Problem description = The whole listing is to be retyped exactly as it appears.

═══ Source records

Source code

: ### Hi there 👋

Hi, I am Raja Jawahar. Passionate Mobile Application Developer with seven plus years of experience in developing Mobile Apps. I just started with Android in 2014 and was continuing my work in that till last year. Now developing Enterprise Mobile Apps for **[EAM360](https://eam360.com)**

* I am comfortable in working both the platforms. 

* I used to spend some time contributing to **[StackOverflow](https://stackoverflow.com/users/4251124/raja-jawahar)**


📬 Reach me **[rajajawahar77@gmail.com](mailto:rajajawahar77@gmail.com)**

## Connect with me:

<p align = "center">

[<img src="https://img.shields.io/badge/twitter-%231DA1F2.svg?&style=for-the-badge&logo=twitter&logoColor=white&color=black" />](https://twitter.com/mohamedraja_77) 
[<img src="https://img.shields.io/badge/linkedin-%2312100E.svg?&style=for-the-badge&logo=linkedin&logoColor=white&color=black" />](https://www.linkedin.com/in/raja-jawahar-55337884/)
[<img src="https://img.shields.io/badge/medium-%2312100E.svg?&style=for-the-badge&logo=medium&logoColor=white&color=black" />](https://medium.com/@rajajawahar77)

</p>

══════

Exercise output =
Source code

: ### Hi there 👋

Hi, I am Raja Jawahar. Passionate Mobile Application Developer with seven plus years of experience in developing Mobile Apps. I just started with Android in 2014 and was continuing my work in that till last year. Now developing Enterprise Mobile Apps for **[EAM360](https://eam360.com)**

* I am comfortable in working both the platforms. 

* I used to spend some time contributing to **[StackOverflow](https://stackoverflow.com/users/4251124/raja-jawahar)**


📬 Reach me **[rajajawahar77@gmail.com](mailto:rajajawahar77@gmail.com)**

## Connect with me:

<p align = "center">

[<img src="https://img.shields.io/badge/twitter-%231DA1F2.svg?&style=for-the-badge&logo=twitter&logoColor=white&color=black" />](https://twitter.com/mohamedraja_77) 
[<img src="https://img.shields.io/badge/linkedin-%2312100E.svg?&style=for-the-badge&logo=linkedin&logoColor=white&color=black" />](https://www.linkedin.com/in/raja-jawahar-55337884/)
[<img src="https://img.shields.io/badge/medium-%2312100E.svg?&style=for-the-badge&logo=medium&logoColor=white&color=black" />](https://medium.com/@rajajawahar77)

</p>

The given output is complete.